De beroepscommissie heeft klager alsmede zijn raadsvrouw, mr. S.G.E. Koumans, in de gelegenheid gesteld om het beroep schriftelijk toe te lichten. De locatie Havenstraat is sinds oktober 2013 gesloten. Nu voorheen de locatie Havenstraat samen met de
locatie Tafelbergweg de penitentiaire inrichtingen Amsterdam vormde, is de directeur van de locatie Tafelbergweg in de gelegenheid gesteld schriftelijk te reageren op het beroep.

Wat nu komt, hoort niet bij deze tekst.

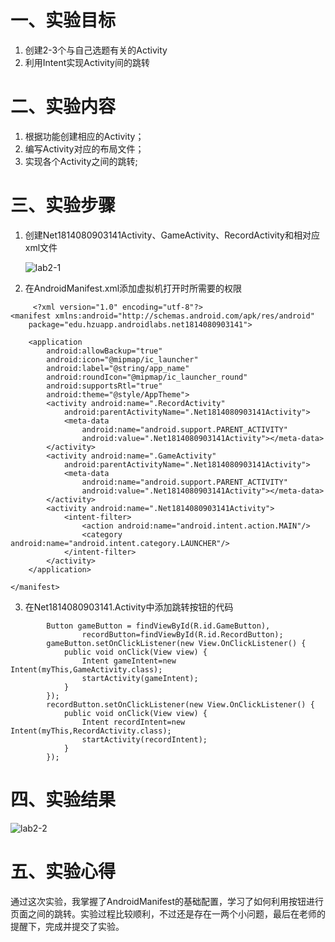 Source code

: # 一、实验目标

1. 创建2-3个与自己选题有关的Activity
2. 利用Intent实现Activity间的跳转

# 二、实验内容

1. 根据功能创建相应的Activity；
2. 编写Activity对应的布局文件；
3. 实现各个Activity之间的跳转;

# 三、实验步骤

1. 创建Net1814080903141Activity、GameActivity、RecordActivity和相对应xml文件

   ![lab2-1](D:\android-labs-2020\students\net1814080903141\实验结果截图\lab2-1.png)

2. 在AndroidManifest.xml添加虚拟机打开时所需要的权限

```
     <?xml version="1.0" encoding="utf-8"?>
<manifest xmlns:android="http://schemas.android.com/apk/res/android"
    package="edu.hzuapp.androidlabs.net1814080903141">

    <application
        android:allowBackup="true"
        android:icon="@mipmap/ic_launcher"
        android:label="@string/app_name"
        android:roundIcon="@mipmap/ic_launcher_round"
        android:supportsRtl="true"
        android:theme="@style/AppTheme">
        <activity android:name=".RecordActivity"
            android:parentActivityName=".Net1814080903141Activity">
            <meta-data
                android:name="android.support.PARENT_ACTIVITY"
                android:value=".Net1814080903141Activity"></meta-data>
        </activity>
        <activity android:name=".GameActivity"
            android:parentActivityName=".Net1814080903141Activity">
            <meta-data
                android:name="android.support.PARENT_ACTIVITY"
                android:value=".Net1814080903141Activity"></meta-data>
        </activity>
        <activity android:name=".Net1814080903141Activity">
            <intent-filter>
                <action android:name="android.intent.action.MAIN"/>
                <category android:name="android.intent.category.LAUNCHER"/>
            </intent-filter>
        </activity>
    </application>

</manifest>
```

3. 在Net1814080903141.Activity中添加跳转按钮的代码

```
        Button gameButton = findViewById(R.id.GameButton),
                recordButton=findViewById(R.id.RecordButton);
        gameButton.setOnClickListener(new View.OnClickListener() {
            public void onClick(View view) {
                Intent gameIntent=new Intent(myThis,GameActivity.class);
                startActivity(gameIntent);
            }
        });
        recordButton.setOnClickListener(new View.OnClickListener() {
            public void onClick(View view) {
                Intent recordIntent=new Intent(myThis,RecordActivity.class);
                startActivity(recordIntent);
            }
        });
```



# 四、实验结果

![lab2-2](D:\android-labs-2020\students\net1814080903141\实验结果截图\lab2-2.png)

# 五、实验心得

通过这次实验，我掌握了AndroidManifest的基础配置，学习了如何利用按钮进行页面之间的跳转。实验过程比较顺利，不过还是存在一两个小问题，最后在老师的提醒下，完成并提交了实验。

Op grond van haar onderzoek overweegt en beslist de beroepscommissie als volgt:
1. De inhoud van het beklag en de uitspraak van de beklagrechter
Het beklag betreft:
a. het doorsturen van onjuiste medische gegevens naar het laboratorium;
b. het niet herstellen door de directeur van de betalingsregeling tussen klager en het CJIB;
c. de omstandigheid dat klager niet bezocht is door een medewerkster van het Bureau Terugdringen Recidive, ondanks herhaalde verzoeken daartoe.
De beklagrechter heeft klager niet-ontvankelijk verklaard in zijn beklag op de gronden als in de aangehechte uitspraak weergegeven.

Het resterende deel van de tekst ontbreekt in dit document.